Start of RECORD EXTRACTS

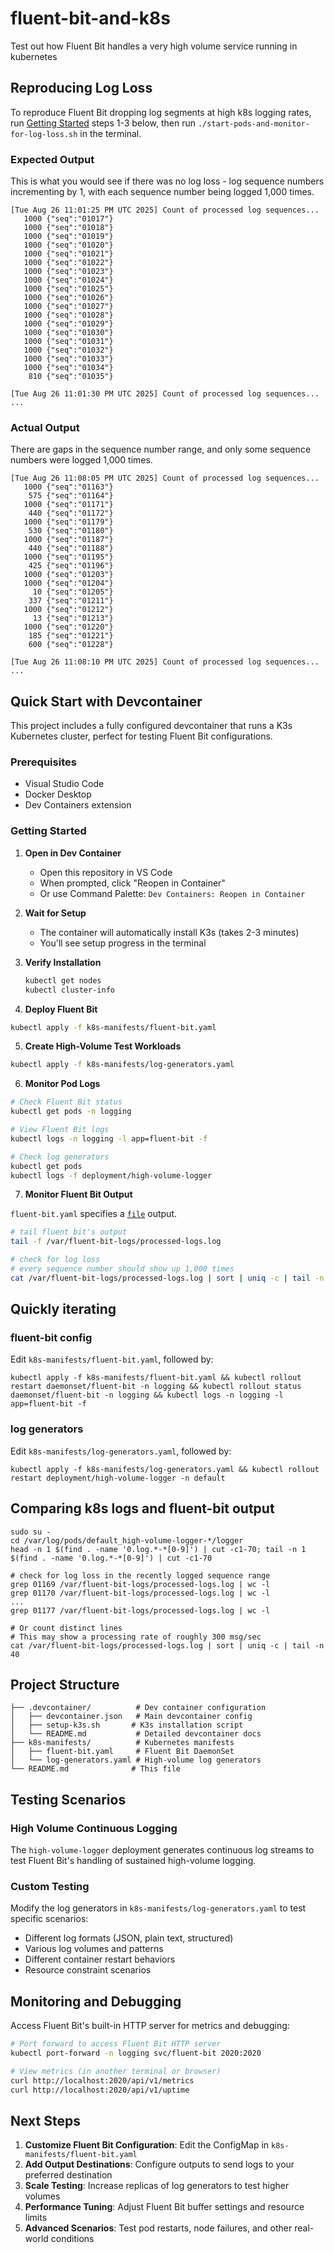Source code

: # fluent-bit-and-k8s
Test out how Fluent Bit handles a very high volume service running in kubernetes

## Reproducing Log Loss
To reproduce Fluent Bit dropping log segments at high k8s logging rates, run [Getting Started](#getting-started) steps 1-3 below, then run `./start-pods-and-monitor-for-log-loss.sh` in the terminal.

### Expected Output
This is what you would see if there was no log loss - log sequence numbers incrementing by 1, with each sequence number being logged 1,000 times.

```
[Tue Aug 26 11:01:25 PM UTC 2025] Count of processed log sequences...
   1000 {"seq":"01017"}
   1000 {"seq":"01018"}
   1000 {"seq":"01019"}
   1000 {"seq":"01020"}
   1000 {"seq":"01021"}
   1000 {"seq":"01022"}
   1000 {"seq":"01023"}
   1000 {"seq":"01024"}
   1000 {"seq":"01025"}
   1000 {"seq":"01026"}
   1000 {"seq":"01027"}
   1000 {"seq":"01028"}
   1000 {"seq":"01029"}
   1000 {"seq":"01030"}
   1000 {"seq":"01031"}
   1000 {"seq":"01032"}
   1000 {"seq":"01033"}
   1000 {"seq":"01034"}
    810 {"seq":"01035"}

[Tue Aug 26 11:01:30 PM UTC 2025] Count of processed log sequences...
...
```

### Actual Output
There are gaps in the sequence number range, and only some sequence numbers were logged 1,000 times.

```
[Tue Aug 26 11:08:05 PM UTC 2025] Count of processed log sequences...
   1000 {"seq":"01163"}
    575 {"seq":"01164"}
   1000 {"seq":"01171"}
    440 {"seq":"01172"}
   1000 {"seq":"01179"}
    530 {"seq":"01180"}
   1000 {"seq":"01187"}
    440 {"seq":"01188"}
   1000 {"seq":"01195"}
    425 {"seq":"01196"}
   1000 {"seq":"01203"}
   1000 {"seq":"01204"}
     10 {"seq":"01205"}
    337 {"seq":"01211"}
   1000 {"seq":"01212"}
     13 {"seq":"01213"}
   1000 {"seq":"01220"}
    185 {"seq":"01221"}
    600 {"seq":"01228"}

[Tue Aug 26 11:08:10 PM UTC 2025] Count of processed log sequences...
...
```

## Quick Start with Devcontainer

This project includes a fully configured devcontainer that runs a K3s Kubernetes cluster, perfect for testing Fluent Bit configurations.

### Prerequisites
- Visual Studio Code
- Docker Desktop
- Dev Containers extension

### Getting Started

1. **Open in Dev Container**
   - Open this repository in VS Code
   - When prompted, click "Reopen in Container"
   - Or use Command Palette: `Dev Containers: Reopen in Container`

2. **Wait for Setup**
   - The container will automatically install K3s (takes 2-3 minutes)
   - You'll see setup progress in the terminal

3. **Verify Installation**
   ```bash
   kubectl get nodes
   kubectl cluster-info
   ```

4. **Deploy Fluent Bit**
```bash
kubectl apply -f k8s-manifests/fluent-bit.yaml
```

5. **Create High-Volume Test Workloads**
```bash
kubectl apply -f k8s-manifests/log-generators.yaml
```

6. **Monitor Pod Logs**
```bash
# Check Fluent Bit status
kubectl get pods -n logging

# View Fluent Bit logs
kubectl logs -n logging -l app=fluent-bit -f

# Check log generators
kubectl get pods
kubectl logs -f deployment/high-volume-logger
```

7. **Monitor Fluent Bit Output**

`fluent-bit.yaml` specifies a [`file`](https://docs.fluentbit.io/manual/data-pipeline/outputs/file) output.

```bash
# tail fluent bit's output
tail -f /var/fluent-bit-logs/processed-logs.log

# check for log loss
# every sequence number should show up 1,000 times
cat /var/fluent-bit-logs/processed-logs.log | sort | uniq -c | tail -n 40
```

## Quickly iterating
### fluent-bit config

Edit `k8s-manifests/fluent-bit.yaml`, followed by:

```
kubectl apply -f k8s-manifests/fluent-bit.yaml && kubectl rollout restart daemonset/fluent-bit -n logging && kubectl rollout status daemonset/fluent-bit -n logging && kubectl logs -n logging -l app=fluent-bit -f
```

### log generators

Edit `k8s-manifests/log-generators.yaml`, followed by:

```
kubectl apply -f k8s-manifests/log-generators.yaml && kubectl rollout restart deployment/high-volume-logger -n default
```

## Comparing k8s logs and fluent-bit output

```
sudo su -
cd /var/log/pods/default_high-volume-logger-*/logger
head -n 1 $(find . -name '0.log.*-*[0-9]') | cut -c1-70; tail -n 1 $(find . -name '0.log.*-*[0-9]') | cut -c1-70

# check for log loss in the recently logged sequence range
grep 01169 /var/fluent-bit-logs/processed-logs.log | wc -l
grep 01170 /var/fluent-bit-logs/processed-logs.log | wc -l
...
grep 01177 /var/fluent-bit-logs/processed-logs.log | wc -l

# Or count distinct lines
# This may show a processing rate of roughly 300 msg/sec
cat /var/fluent-bit-logs/processed-logs.log | sort | uniq -c | tail -n 40
```

## Project Structure

```
├── .devcontainer/          # Dev container configuration
│   ├── devcontainer.json   # Main devcontainer config
│   ├── setup-k3s.sh       # K3s installation script
│   └── README.md           # Detailed devcontainer docs
├── k8s-manifests/          # Kubernetes manifests
│   ├── fluent-bit.yaml     # Fluent Bit DaemonSet
│   └── log-generators.yaml # High-volume log generators
└── README.md              # This file
```

## Testing Scenarios

### High Volume Continuous Logging
The `high-volume-logger` deployment generates continuous log streams to test Fluent Bit's handling of sustained high-volume logging.

### Custom Testing
Modify the log generators in `k8s-manifests/log-generators.yaml` to test specific scenarios:
- Different log formats (JSON, plain text, structured)
- Various log volumes and patterns
- Different container restart behaviors
- Resource constraint scenarios

## Monitoring and Debugging

Access Fluent Bit's built-in HTTP server for metrics and debugging:
```bash
# Port forward to access Fluent Bit HTTP server
kubectl port-forward -n logging svc/fluent-bit 2020:2020

# View metrics (in another terminal or browser)
curl http://localhost:2020/api/v1/metrics
curl http://localhost:2020/api/v1/uptime
```

## Next Steps

1. **Customize Fluent Bit Configuration**: Edit the ConfigMap in `k8s-manifests/fluent-bit.yaml`
2. **Add Output Destinations**: Configure outputs to send logs to your preferred destination
3. **Scale Testing**: Increase replicas of log generators to test higher volumes
4. **Performance Tuning**: Adjust Fluent Bit buffer settings and resource limits
5. **Advanced Scenarios**: Test pod restarts, node failures, and other real-world conditions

End of RECORD EXTRACTS

**EXERCISE AIM**
Identify the lines in the entries that hold "generators" and return each one.

**YOUR RESPONSE**
kubectl apply -f k8s-manifests/log-generators.yaml
# Check log generators
### log generators
Edit `k8s-manifests/log-generators.yaml`, followed by:
kubectl apply -f k8s-manifests/log-generators.yaml && kubectl rollout restart deployment/high-volume-logger -n default
│   └── log-generators.yaml # High-volume log generators
Modify the log generators in `k8s-manifests/log-generators.yaml` to test specific scenarios:
3. **Scale Testing**: Increase replicas of log generators to test higher volumes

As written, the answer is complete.